How I did it: I have saved up $100,000 and am using it toward the downpayment of a house. It took four long years full of hard work and determination, but I did it. I was forced to completely re-learn everything I had known about finances and budgeting. I went about two years without a single dollar spent on vanity (shopping for clothes, make up, shoes, etc.) and would only buy clothes like socks and undergarments when necessary. No fancy haircuts. I had my boyfriend cut my hair. I worked long hours. One day I actually worked twenty-one hours straight. Now I can rest somewhat easy. I'll be able to work a maximum of four days per week now (hopefully even just three days a week) because I plan on renovating the garage of the house I will buy into an apartment to rent out. I'm excited for the next adventure and the next goal I can tackle!
Lessons & tips:
- PAY YOURSELF FIRST (that's right. FIRST. that means before your rent, utilities, shopping, auto insurance, FOOD, gas, etc.) and once it's in your savings account it stops existing. NO WITHDRAWALS FOR ANY REASON. I don't care if your house just cracked in half. Once it's in, it's GONE until you can afford what you're saving for. Treat your savings like a bill - the most important one that you have to pay first. At first it will be hard not to withdraw money, but after a while once you see the money start piling up, it gets super easy and FUN.
- Be realistic. If you make $3,000 per month don't try to force yourself to save $2,500 per month. A good place to start would be 10-20% of your net income (after tax income). If that is easy for you, then you can increase your savings until you find a level that will get you there in time, and won't put you through stress that you may not want to handle. (I worked like a dog for four years and saved and saved and saved, and if that's something you feel comfortable doing, then go get that money!)
- BE DISCIPLINED
- Ask yourself: "Would I rather have this (insert pair of jeans, new bluray movie, musical instrument, night of clubbing, etc.) or would I rather have THIS (insert home, nice car, retirement, college tuition, etc.)?" I would rather have a new house than a huge pile of CRAP that I never really needed throughout the years and ended up donating most of it to goodwill anyway. That's money you'll never see again.
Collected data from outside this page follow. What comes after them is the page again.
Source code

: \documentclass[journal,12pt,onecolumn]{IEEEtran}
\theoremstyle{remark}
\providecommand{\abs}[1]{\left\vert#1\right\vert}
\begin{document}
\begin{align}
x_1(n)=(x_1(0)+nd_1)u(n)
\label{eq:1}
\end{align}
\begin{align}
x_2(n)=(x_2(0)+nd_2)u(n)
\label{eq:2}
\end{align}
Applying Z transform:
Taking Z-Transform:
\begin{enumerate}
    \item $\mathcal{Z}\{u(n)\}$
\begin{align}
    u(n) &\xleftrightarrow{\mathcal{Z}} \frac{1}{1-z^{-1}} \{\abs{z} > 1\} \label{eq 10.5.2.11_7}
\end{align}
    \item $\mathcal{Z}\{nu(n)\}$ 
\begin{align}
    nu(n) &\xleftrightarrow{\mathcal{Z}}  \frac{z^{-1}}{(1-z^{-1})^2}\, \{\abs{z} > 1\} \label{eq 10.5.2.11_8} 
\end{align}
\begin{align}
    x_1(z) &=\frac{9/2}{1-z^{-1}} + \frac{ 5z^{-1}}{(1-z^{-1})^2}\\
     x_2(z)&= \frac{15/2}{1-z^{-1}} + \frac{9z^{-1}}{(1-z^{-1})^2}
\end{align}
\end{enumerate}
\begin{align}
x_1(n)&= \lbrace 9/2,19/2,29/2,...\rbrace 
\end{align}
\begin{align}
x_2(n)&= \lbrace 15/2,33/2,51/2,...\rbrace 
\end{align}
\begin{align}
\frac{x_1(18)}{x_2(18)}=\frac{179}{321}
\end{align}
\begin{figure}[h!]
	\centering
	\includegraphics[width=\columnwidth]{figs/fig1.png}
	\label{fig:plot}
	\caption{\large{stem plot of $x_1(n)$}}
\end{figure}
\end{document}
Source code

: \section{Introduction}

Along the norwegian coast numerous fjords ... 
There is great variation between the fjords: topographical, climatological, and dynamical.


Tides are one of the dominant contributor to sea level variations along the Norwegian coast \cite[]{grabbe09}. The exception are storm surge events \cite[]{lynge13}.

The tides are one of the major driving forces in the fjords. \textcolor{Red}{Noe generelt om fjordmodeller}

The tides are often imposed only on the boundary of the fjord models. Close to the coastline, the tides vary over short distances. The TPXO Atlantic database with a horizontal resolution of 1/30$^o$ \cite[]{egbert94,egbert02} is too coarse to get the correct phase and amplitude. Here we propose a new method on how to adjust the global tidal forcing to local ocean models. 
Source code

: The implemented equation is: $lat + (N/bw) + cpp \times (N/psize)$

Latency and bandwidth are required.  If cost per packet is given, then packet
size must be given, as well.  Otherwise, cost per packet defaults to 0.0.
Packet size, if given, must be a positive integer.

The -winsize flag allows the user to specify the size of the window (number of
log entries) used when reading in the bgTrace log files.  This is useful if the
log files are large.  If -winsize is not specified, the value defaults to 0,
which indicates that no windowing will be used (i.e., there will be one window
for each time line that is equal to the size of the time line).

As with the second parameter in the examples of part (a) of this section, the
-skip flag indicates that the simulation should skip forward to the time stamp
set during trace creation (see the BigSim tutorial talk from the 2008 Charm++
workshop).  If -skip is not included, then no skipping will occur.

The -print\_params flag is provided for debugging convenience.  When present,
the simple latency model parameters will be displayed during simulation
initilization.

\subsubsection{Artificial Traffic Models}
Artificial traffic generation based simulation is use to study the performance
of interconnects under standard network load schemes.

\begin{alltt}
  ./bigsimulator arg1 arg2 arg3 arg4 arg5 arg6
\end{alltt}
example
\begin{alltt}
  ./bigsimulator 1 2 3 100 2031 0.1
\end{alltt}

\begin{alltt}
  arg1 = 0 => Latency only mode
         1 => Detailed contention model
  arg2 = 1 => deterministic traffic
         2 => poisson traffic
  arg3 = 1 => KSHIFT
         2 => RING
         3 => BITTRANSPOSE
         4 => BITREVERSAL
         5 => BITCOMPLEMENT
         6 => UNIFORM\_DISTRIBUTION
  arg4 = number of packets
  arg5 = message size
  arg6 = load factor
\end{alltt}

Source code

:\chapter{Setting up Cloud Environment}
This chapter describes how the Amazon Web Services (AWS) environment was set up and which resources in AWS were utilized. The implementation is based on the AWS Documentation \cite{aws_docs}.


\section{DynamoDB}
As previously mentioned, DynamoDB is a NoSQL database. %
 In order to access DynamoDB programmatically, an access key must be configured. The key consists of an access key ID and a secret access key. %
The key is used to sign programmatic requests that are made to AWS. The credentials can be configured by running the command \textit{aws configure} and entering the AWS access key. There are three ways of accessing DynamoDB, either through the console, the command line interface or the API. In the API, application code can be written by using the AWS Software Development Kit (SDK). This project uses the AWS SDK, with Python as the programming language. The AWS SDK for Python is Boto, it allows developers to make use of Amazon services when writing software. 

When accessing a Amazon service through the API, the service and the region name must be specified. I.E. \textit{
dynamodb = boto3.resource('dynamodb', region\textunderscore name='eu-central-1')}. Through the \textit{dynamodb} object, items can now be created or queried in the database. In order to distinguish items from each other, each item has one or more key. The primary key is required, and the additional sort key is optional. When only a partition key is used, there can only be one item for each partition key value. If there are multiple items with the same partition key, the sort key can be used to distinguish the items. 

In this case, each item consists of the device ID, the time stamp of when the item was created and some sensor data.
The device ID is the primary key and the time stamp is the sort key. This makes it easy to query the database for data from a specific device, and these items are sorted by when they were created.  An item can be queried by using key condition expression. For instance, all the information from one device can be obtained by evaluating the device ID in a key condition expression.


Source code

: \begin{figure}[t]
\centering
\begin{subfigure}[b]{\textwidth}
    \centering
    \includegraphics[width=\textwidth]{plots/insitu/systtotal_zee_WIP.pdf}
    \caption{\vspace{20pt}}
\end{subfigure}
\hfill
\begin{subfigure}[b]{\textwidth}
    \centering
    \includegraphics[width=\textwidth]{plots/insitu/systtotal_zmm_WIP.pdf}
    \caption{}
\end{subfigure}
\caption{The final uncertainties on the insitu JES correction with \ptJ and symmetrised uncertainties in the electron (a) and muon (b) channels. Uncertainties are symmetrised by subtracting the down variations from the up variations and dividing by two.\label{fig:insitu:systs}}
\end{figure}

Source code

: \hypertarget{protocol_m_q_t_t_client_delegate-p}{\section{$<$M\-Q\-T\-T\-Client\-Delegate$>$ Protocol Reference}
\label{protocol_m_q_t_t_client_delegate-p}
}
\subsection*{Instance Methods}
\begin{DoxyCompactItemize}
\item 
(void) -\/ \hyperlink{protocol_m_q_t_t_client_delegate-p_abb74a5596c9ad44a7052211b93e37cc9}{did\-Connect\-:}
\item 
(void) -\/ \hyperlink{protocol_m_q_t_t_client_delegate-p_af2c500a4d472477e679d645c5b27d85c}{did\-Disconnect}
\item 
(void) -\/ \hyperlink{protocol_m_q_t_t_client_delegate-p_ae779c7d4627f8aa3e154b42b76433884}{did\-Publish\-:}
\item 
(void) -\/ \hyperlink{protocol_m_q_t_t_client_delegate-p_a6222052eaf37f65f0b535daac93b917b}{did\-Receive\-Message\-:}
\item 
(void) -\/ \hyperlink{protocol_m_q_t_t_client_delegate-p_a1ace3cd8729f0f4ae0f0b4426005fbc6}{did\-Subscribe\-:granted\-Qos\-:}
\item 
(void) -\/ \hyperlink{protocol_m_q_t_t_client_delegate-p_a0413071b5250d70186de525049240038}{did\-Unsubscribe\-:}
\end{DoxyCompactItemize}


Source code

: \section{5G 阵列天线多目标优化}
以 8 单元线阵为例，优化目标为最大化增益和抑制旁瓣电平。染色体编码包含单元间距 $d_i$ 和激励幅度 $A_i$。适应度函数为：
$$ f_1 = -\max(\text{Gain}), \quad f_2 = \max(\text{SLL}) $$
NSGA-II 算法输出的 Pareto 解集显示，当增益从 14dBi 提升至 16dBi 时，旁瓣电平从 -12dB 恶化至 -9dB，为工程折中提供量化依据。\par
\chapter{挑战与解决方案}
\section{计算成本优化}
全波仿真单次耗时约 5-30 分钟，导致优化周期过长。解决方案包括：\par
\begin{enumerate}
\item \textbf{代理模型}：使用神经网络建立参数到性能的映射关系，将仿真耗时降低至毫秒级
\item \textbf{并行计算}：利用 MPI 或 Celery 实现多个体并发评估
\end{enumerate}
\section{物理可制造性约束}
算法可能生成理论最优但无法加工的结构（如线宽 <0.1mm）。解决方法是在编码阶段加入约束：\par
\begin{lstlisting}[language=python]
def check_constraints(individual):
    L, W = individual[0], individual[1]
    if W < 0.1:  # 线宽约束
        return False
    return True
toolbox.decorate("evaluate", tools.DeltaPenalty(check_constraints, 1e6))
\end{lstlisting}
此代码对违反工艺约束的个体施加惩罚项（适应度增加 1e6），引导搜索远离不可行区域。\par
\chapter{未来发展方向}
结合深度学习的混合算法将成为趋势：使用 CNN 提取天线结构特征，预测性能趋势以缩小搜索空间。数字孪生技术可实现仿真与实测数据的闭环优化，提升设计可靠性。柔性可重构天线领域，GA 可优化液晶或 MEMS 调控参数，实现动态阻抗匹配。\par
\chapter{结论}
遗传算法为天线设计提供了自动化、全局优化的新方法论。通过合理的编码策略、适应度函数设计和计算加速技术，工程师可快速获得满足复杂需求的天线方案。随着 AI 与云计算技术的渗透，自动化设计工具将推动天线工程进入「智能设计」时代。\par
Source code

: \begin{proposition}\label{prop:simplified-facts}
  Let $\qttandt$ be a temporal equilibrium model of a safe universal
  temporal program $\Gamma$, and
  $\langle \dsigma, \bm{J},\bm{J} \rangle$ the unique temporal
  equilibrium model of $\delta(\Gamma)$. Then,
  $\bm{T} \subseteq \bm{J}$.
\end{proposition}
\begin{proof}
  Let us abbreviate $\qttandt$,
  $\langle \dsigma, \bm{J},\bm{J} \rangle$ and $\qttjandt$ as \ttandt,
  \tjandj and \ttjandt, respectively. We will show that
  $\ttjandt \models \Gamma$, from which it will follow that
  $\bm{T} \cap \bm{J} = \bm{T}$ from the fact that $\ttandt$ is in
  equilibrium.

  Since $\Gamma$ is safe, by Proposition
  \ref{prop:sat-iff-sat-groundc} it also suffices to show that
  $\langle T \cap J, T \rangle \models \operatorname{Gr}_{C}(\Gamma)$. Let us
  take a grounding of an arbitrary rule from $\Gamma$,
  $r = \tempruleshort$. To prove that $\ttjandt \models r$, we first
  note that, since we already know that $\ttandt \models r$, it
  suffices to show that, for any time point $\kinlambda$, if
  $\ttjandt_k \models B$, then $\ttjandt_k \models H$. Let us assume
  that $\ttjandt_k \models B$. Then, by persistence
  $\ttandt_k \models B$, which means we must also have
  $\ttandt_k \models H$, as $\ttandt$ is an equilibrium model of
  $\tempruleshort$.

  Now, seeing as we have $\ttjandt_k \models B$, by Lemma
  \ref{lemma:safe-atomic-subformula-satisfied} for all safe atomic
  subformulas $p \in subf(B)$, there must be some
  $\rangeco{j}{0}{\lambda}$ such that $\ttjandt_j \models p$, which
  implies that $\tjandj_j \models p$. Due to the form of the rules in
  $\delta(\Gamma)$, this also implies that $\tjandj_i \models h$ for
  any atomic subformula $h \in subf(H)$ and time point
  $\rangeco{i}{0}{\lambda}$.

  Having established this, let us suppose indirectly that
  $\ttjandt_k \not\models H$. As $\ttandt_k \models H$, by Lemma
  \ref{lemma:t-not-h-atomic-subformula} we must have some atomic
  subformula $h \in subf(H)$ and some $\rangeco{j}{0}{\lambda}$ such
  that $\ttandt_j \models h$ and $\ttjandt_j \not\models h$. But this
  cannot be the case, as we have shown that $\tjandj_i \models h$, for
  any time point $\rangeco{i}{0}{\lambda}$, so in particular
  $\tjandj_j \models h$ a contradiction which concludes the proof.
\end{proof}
- Be willing to go without. You would be surprised at how all of the little things add up. Don't fill your life with a bunch of STUFF that you're just going to end up throwing away in a year.
- Have fun doing FREE things, like walking along the beach, or a park, going for a hike, reading a book (from the library or a friend), etc. and try to eat at restaurants only once a month at the most - and tip your server at least 20%! You want to be frugal, not CHEAP.
- Rich Dad, Poor Dad
- Microsoft Excel (great for laying out budgets)
- Microsoft Powerpoint (good visual representations of where you are at with your savings, and setting smaller goals to achieve a larger goal with line charts)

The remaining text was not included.